Frases de George Gordon Byron - Para todos os ofícios, except...

Para todos os ofícios, excepto o de censor, é indispensável uma aprendizagem: os críticos fazem-se antecipadamente.
George Gordon Byron
Significado e Contexto
A citação de George Gordon Byron, 'Para todos os ofícios, excepto o de censor, é indispensável uma aprendizagem: os críticos fazem-se antecipadamente.', é uma observação satírica sobre a crítica literária e artística. Byron sugere que, enquanto profissões como medicina, direito ou carpintaria requerem formação e experiência, os críticos parecem surgir sem qualquer preparação formal, julgando obras com uma autoridade que não foi legitimada por estudo ou prática. A frase destaca a contradição entre a complexidade da criação artística e a aparente facilidade com que é avaliada, questionando a validade e a base do juízo crítico. Num contexto mais amplo, a citação reflete o cepticismo de Byron face às instituições literárias da sua época, que frequentemente condenavam o seu trabalho. Ao usar o termo 'censor', que implica uma figura de autoridade moral ou estética, Byron equipara a crítica a uma forma de censura arbitrária. Esta ideia convida à reflexão sobre quem tem o direito de julgar a arte e que critérios devem ser usados, um debate que permanece relevante na cultura contemporânea.
Origem Histórica
George Gordon Byron (1788-1824) foi um poeta britânico do movimento Romântico, conhecido por obras como 'Don Juan' e 'Childe Harold's Pilgrimage'. A citação surge num período em que a crítica literária era dominada por revistas e jornais que frequentemente atacavam escritores por motivos morais ou políticos.

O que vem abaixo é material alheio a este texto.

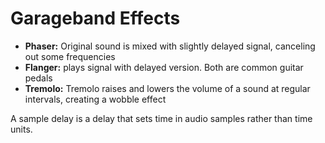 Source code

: # Garageband Effects

- **Phaser:** Original sound is mixed with slightly delayed signal, canceling out some frequencies
- **Flanger:** plays signal with delayed version. Both are common guitar pedals
- **Tremolo:** Tremolo raises and lowers the volume of a sound at regular intervals, creating a wobble effect

A sample delay is a delay that sets time in audio samples rather than time units.
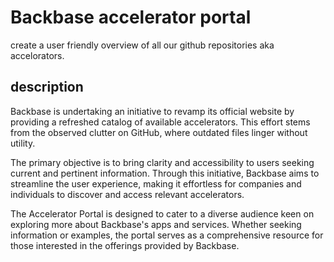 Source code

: # Backbase accelerator portal
create a user friendly overview of all our github repositories aka accelorators.

## description

Backbase is undertaking an initiative to revamp its official website by providing a refreshed catalog of available accelerators. This effort stems from the observed clutter on GitHub, where outdated files linger without utility.

The primary objective is to bring clarity and accessibility to users seeking current and pertinent information. Through this initiative, Backbase aims to streamline the user experience, making it effortless for companies and individuals to discover and access relevant accelerators.

The Accelerator Portal is designed to cater to a diverse audience keen on exploring more about Backbase's apps and services. Whether seeking information or examples, the portal serves as a comprehensive resource for those interested in the offerings provided by Backbase.






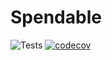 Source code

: # Spendable

![Tests](https://github.com/michaelst/spendable/workflows/Tests/badge.svg)
[![codecov](https://codecov.io/gh/michaelst/spendable/branch/master/graph/badge.svg)](https://codecov.io/gh/michaelst/spendable)
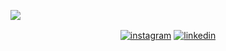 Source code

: <a href="https://linkedin.com/in/d0ugui" target="_blank"><img align="center" src="https://i.ibb.co/S3sBFC5/douglas-github.png"/><a/>

<p align="center"> 
  <a href="https://instagram.com/dougs.po"><img align="center" src="https://img.shields.io/badge/dougs.po-05122A?style=flat&logo=instagram" alt="instagram"/></a>
  <a href="https://linkedin.com/in/d0ugui"><img align="center" src="https://img.shields.io/badge/d0ugui-05122A?style=flat&logo=linkedin" alt="linkedin"/></a>
</p>
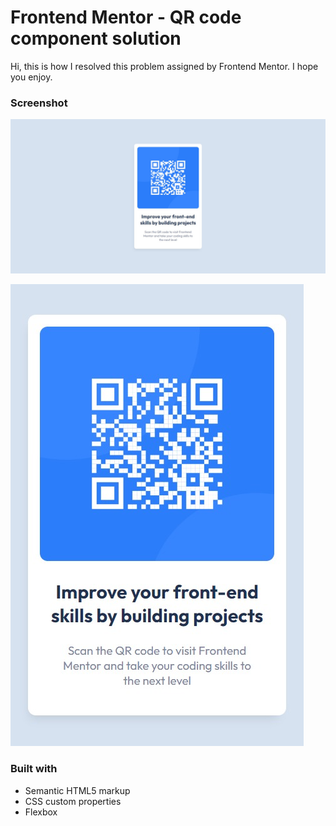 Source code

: # Frontend Mentor - QR code component solution
Hi, this is how I resolved this problem assigned by Frontend Mentor.
I hope you enjoy.

### Screenshot

![](screenshot/Desktop.png)

![](screenshot/Mobile.png)


### Built with
- Semantic HTML5 markup
- CSS custom properties
- Flexbox


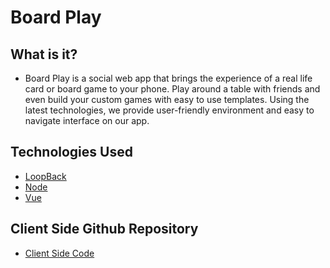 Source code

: # Board Play

## What is it?

* Board Play is a social web app that brings the experience of a real life card or board game to your phone. Play around a table with friends and even build your custom games with easy to use templates. Using the latest technologies, we provide user-friendly environment and easy to navigate interface on our app.

## Technologies Used

* [LoopBack](http://loopback.io)
* [Node](https://nodejs.org/en/)
* [Vue](https://vuejs.org/)


## Client Side Github Repository

* [Client Side Code](https://github.com/larry-cherry/BoardPlay-Client)
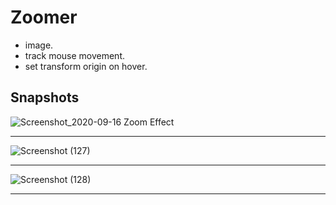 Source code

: # Zoomer

- image.
- track mouse movement.
- set transform origin on hover.

## Snapshots

![Screenshot_2020-09-16 Zoom Effect](https://user-images.githubusercontent.com/51753810/93293384-79c99380-f805-11ea-8a9a-43898ffdb4da.png)
<hr>

![Screenshot (127)](https://user-images.githubusercontent.com/51753810/93293395-7d5d1a80-f805-11ea-9e03-c74ec143ab41.png)
<hr>

![Screenshot (128)](https://user-images.githubusercontent.com/51753810/93293396-7e8e4780-f805-11ea-9495-95b911223fa5.png)
<hr>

Byron, alvo constante de censura devido ao seu estilo de vida controverso e temas ousados, expressava frequentemente desdém pelos críticos, que considerava hipócritas ou incompetentes. O Romantismo, com a sua ênfase na individualidade e na emoção, muitas vezes colidia com os padrões rígidos da crítica estabelecida.
Relevância Atual
Esta frase mantém relevância hoje porque o debate sobre a legitimidade da crítica persiste em áreas como literatura, cinema, música e até nas redes sociais. Na era digital, qualquer pessoa pode tornar-se um 'crítico' online sem formação específica, ecoando a ideia de Byron de que os críticos 'se fazem antecipadamente'. A citação também questiona a objectividade na avaliação artística, um tema central em discussões sobre viés cultural, cancelamento e a democratização da opinião pública. Serve como um lembrete para abordar a crítica com cepticismo saudável e para valorizar a diversidade de perspectivas.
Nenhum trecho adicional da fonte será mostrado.